▶ _About this exercise_
Report how many lines of the records below include the word "hatchifyjs". Give nothing but the number.

▶ _Dataset entries_
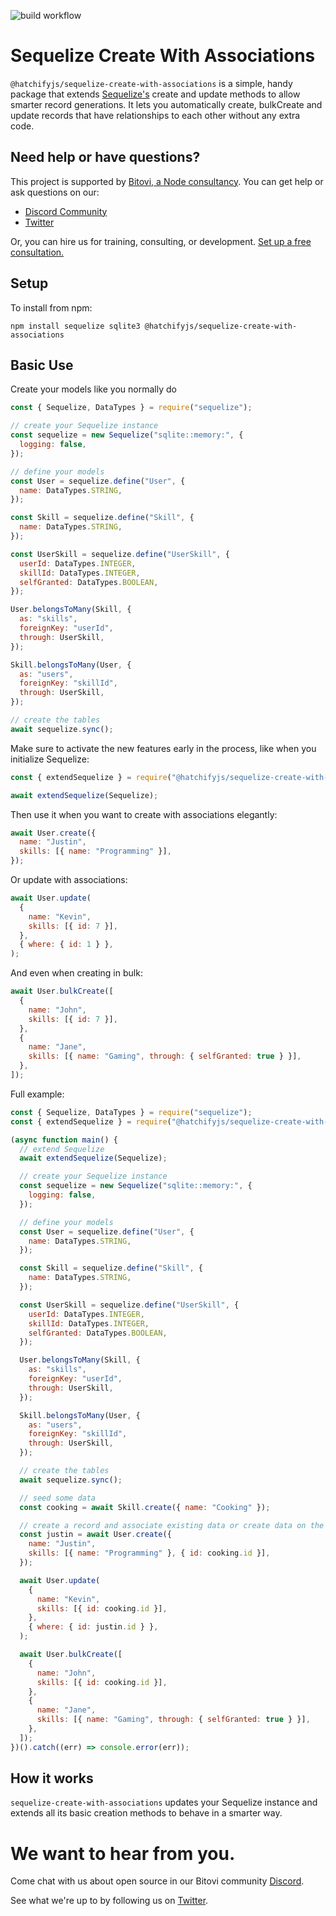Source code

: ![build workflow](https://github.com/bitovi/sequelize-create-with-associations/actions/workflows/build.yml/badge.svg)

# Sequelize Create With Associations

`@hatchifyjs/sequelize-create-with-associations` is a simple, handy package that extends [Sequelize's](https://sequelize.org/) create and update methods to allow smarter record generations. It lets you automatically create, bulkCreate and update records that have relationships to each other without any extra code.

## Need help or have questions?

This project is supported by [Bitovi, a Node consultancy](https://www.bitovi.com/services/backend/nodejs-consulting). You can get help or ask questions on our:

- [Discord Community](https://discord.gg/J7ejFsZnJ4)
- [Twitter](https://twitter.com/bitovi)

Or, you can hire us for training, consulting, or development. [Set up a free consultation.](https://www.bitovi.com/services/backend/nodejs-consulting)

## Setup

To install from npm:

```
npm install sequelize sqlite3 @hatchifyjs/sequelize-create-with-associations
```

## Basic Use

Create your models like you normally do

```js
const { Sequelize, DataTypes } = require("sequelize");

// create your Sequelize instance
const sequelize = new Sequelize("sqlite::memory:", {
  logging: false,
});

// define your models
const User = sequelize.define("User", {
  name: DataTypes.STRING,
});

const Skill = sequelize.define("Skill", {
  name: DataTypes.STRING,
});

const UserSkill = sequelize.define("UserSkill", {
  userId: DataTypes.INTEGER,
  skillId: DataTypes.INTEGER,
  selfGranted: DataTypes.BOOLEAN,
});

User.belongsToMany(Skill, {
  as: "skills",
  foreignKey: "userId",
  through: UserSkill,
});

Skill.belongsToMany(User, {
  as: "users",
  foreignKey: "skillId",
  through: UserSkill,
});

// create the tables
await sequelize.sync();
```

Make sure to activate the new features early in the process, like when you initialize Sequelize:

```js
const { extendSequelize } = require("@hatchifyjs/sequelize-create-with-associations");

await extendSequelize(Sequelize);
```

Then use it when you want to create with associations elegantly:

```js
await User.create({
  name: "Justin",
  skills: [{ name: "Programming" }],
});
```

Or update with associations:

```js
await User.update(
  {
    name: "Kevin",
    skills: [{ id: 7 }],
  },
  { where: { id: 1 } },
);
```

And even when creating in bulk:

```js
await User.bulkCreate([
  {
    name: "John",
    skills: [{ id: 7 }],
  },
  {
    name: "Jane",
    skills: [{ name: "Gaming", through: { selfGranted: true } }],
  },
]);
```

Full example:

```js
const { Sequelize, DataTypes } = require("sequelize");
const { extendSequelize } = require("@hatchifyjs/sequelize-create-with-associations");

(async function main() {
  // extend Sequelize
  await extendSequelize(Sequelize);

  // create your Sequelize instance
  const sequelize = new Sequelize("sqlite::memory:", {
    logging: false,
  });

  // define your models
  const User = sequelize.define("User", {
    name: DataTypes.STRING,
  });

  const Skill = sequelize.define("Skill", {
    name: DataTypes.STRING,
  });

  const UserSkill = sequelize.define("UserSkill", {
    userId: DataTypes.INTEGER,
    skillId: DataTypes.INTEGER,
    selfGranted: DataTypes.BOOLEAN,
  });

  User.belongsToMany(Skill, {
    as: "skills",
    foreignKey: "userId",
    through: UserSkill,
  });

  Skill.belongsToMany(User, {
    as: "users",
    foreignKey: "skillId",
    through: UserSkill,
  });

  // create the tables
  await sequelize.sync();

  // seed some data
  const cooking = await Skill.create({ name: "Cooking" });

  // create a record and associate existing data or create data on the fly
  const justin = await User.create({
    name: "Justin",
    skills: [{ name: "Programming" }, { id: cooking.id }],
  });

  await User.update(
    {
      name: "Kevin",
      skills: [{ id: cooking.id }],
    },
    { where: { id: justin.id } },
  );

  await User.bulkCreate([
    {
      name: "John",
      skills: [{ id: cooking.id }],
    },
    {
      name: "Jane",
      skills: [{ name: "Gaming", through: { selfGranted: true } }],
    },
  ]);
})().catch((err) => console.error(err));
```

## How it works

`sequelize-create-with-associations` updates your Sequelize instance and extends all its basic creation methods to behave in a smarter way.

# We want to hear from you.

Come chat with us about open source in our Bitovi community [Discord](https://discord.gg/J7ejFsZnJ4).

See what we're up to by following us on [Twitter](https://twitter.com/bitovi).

▶ _Expected answer_
4